START Stored data

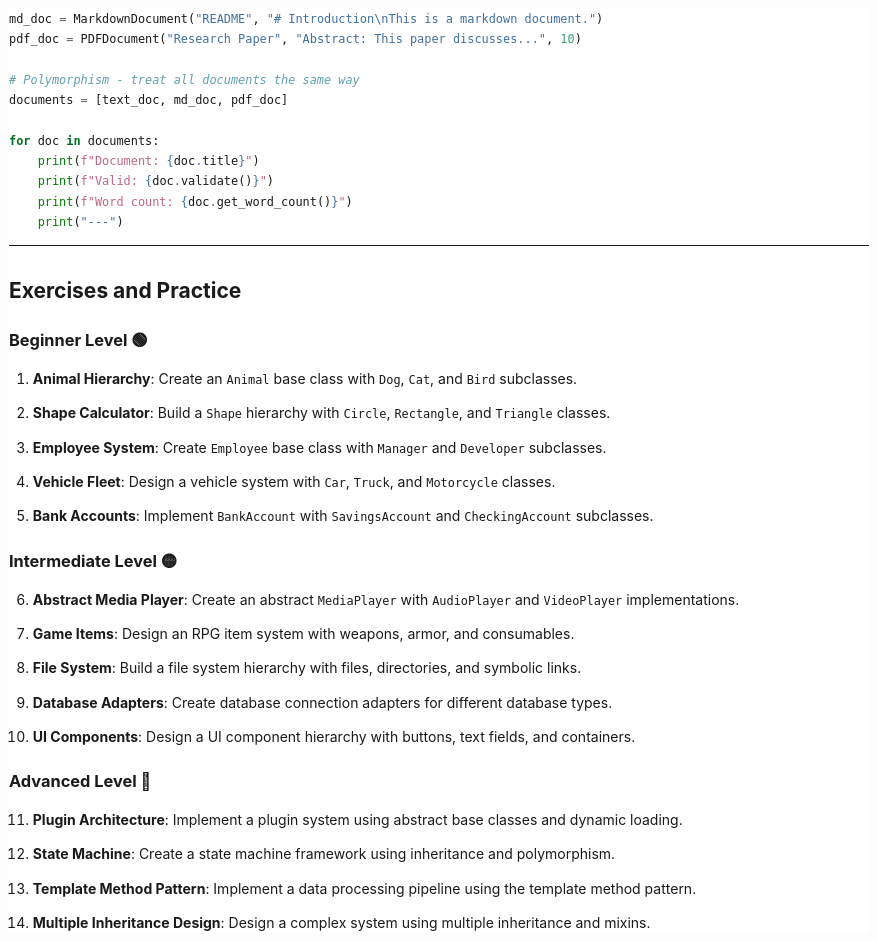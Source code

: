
 ```python
md_doc = MarkdownDocument("README", "# Introduction\nThis is a markdown document.")
pdf_doc = PDFDocument("Research Paper", "Abstract: This paper discusses...", 10)

# Polymorphism - treat all documents the same way
documents = [text_doc, md_doc, pdf_doc]

for doc in documents:
    print(f"Document: {doc.title}")
    print(f"Valid: {doc.validate()}")
    print(f"Word count: {doc.get_word_count()}")
    print("---")
```

---

## Exercises and Practice

### Beginner Level 🟢

1. **Animal Hierarchy**: Create an `Animal` base class with `Dog`, `Cat`, and `Bird` subclasses.

2. **Shape Calculator**: Build a `Shape` hierarchy with `Circle`, `Rectangle`, and `Triangle` classes.

3. **Employee System**: Create `Employee` base class with `Manager` and `Developer` subclasses.

4. **Vehicle Fleet**: Design a vehicle system with `Car`, `Truck`, and `Motorcycle` classes.

5. **Bank Accounts**: Implement `BankAccount` with `SavingsAccount` and `CheckingAccount` subclasses.

### Intermediate Level 🟡

6. **Abstract Media Player**: Create an abstract `MediaPlayer` with `AudioPlayer` and `VideoPlayer` implementations.

7. **Game Items**: Design an RPG item system with weapons, armor, and consumables.

8. **File System**: Build a file system hierarchy with files, directories, and symbolic links.

9. **Database Adapters**: Create database connection adapters for different database types.

10. **UI Components**: Design a UI component hierarchy with buttons, text fields, and containers.

### Advanced Level 🔴

11. **Plugin Architecture**: Implement a plugin system using abstract base classes and dynamic loading.

12. **State Machine**: Create a state machine framework using inheritance and polymorphism.

13. **Template Method Pattern**: Implement a data processing pipeline using the template method pattern.

14. **Multiple Inheritance Design**: Design a complex system using multiple inheritance and mixins.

END Stored data

> Your objective: All lines from the start of the entries through the one with "9. **Database Adapters**: Create" are to be output exactly; omit the pictures.

> Exercise solution:
Source code

:
 ```python
md_doc = MarkdownDocument("README", "# Introduction\nThis is a markdown document.")
pdf_doc = PDFDocument("Research Paper", "Abstract: This paper discusses...", 10)

# Polymorphism - treat all documents the same way
documents = [text_doc, md_doc, pdf_doc]

for doc in documents:
    print(f"Document: {doc.title}")
    print(f"Valid: {doc.validate()}")
    print(f"Word count: {doc.get_word_count()}")
    print("---")
```

---

## Exercises and Practice

### Beginner Level 🟢

1. **Animal Hierarchy**: Create an `Animal` base class with `Dog`, `Cat`, and `Bird` subclasses.

2. **Shape Calculator**: Build a `Shape` hierarchy with `Circle`, `Rectangle`, and `Triangle` classes.

3. **Employee System**: Create `Employee` base class with `Manager` and `Developer` subclasses.

4. **Vehicle Fleet**: Design a vehicle system with `Car`, `Truck`, and `Motorcycle` classes.

5. **Bank Accounts**: Implement `BankAccount` with `SavingsAccount` and `CheckingAccount` subclasses.

### Intermediate Level 🟡

6. **Abstract Media Player**: Create an abstract `MediaPlayer` with `AudioPlayer` and `VideoPlayer` implementations.

7. **Game Items**: Design an RPG item system with weapons, armor, and consumables.

8. **File System**: Build a file system hierarchy with files, directories, and symbolic links.

9. **Database Adapters**: Create database connection adapters for different database types.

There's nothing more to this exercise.